INSTRUCTIONS TO FOLLOW:
In the listing below, locate the lines that hold the string "installed". Copy those lines.

=== Begin Enclosure ===

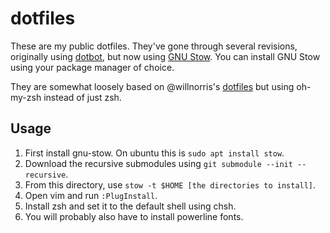 # dotfiles

These are my public dotfiles. They've gone through several revisions, originally using 
[dotbot](https://github.com/anishathalye/dotbot), but now using 
[GNU Stow](https://www.gnu.org/software/stow/). You can install GNU Stow using your package
manager of choice.

They are somewhat loosely based on @willnorris's [dotfiles](https://github.com/willnorris/dotfiles)
but using oh-my-zsh instead of just zsh.

## Usage

1. First install gnu-stow. On ubuntu this is `sudo apt install stow`.
2. Download the recursive submodules using `git submodule --init --recursive`.
3. From this directory, use `stow -t $HOME [the directories to install]`.
4. Open vim and run `:PlugInstall`.
5. Install zsh and set it to the default shell using chsh.
6. You will probably also have to install powerline fonts.

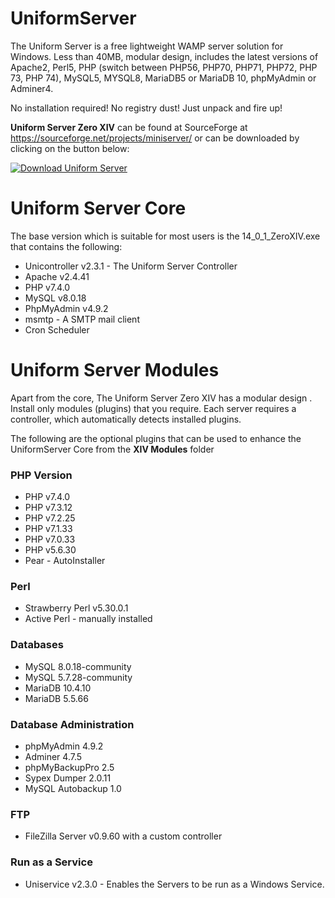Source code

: # UniformServer
The Uniform Server is a free lightweight WAMP server solution for Windows. Less than 40MB, modular design, includes the latest versions 
of Apache2, Perl5, PHP (switch between PHP56, PHP70, PHP71, PHP72, PHP 73, PHP 74), MySQL5, MYSQL8, MariaDB5 or MariaDB 10, phpMyAdmin or Adminer4. 

No installation required! No registry dust! Just unpack and fire up!

**Uniform Server Zero XIV** can be found at SourceForge at https://sourceforge.net/projects/miniserver/ or can be downloaded by clicking on the button below:

[![Download Uniform Server](https://a.fsdn.com/con/app/sf-download-button)](https://sourceforge.net/projects/miniserver/files/latest/download)

# Uniform Server Core

The base version which is suitable for most users is the 14_0_1_ZeroXIV.exe that contains the following:

 * Unicontroller v2.3.1 - The Uniform Server Controller
 * Apache v2.4.41
 * PHP v7.4.0
 * MySQL v8.0.18
 * PhpMyAdmin v4.9.2
 * msmtp - A SMTP mail client
 * Cron Scheduler

# Uniform Server Modules

Apart from the core, The Uniform Server Zero XIV has a modular design . Install only modules (plugins) that you require. 
Each server requires a controller, which automatically detects installed plugins.

The following are the optional plugins that can be used to enhance the UniformServer Core from the **XIV Modules** folder

### PHP Version

 * PHP v7.4.0
 * PHP v7.3.12
 * PHP v7.2.25
 * PHP v7.1.33
 * PHP v7.0.33
 * PHP v5.6.30
 * Pear - AutoInstaller

### Perl

 * Strawberry Perl v5.30.0.1
 * Active Perl - manually installed
 
### Databases

 * MySQL 8.0.18-community
 * MySQL 5.7.28-community
 * MariaDB 10.4.10
 * MariaDB 5.5.66

### Database Administration
 
 * phpMyAdmin 4.9.2
 * Adminer 4.7.5
 * phpMyBackupPro 2.5
 * Sypex Dumper 2.0.11
 * MySQL Autobackup 1.0

### FTP

 * FileZilla Server v0.9.60 with a custom controller 
 
### Run as a Service

 * Uniservice v2.3.0 - Enables the Servers to be run as a Windows Service.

=== End Enclosure ===

RESPONSE TO THIS TASK:
Each server requires a controller, which automatically detects installed plugins.
 * Active Perl - manually installed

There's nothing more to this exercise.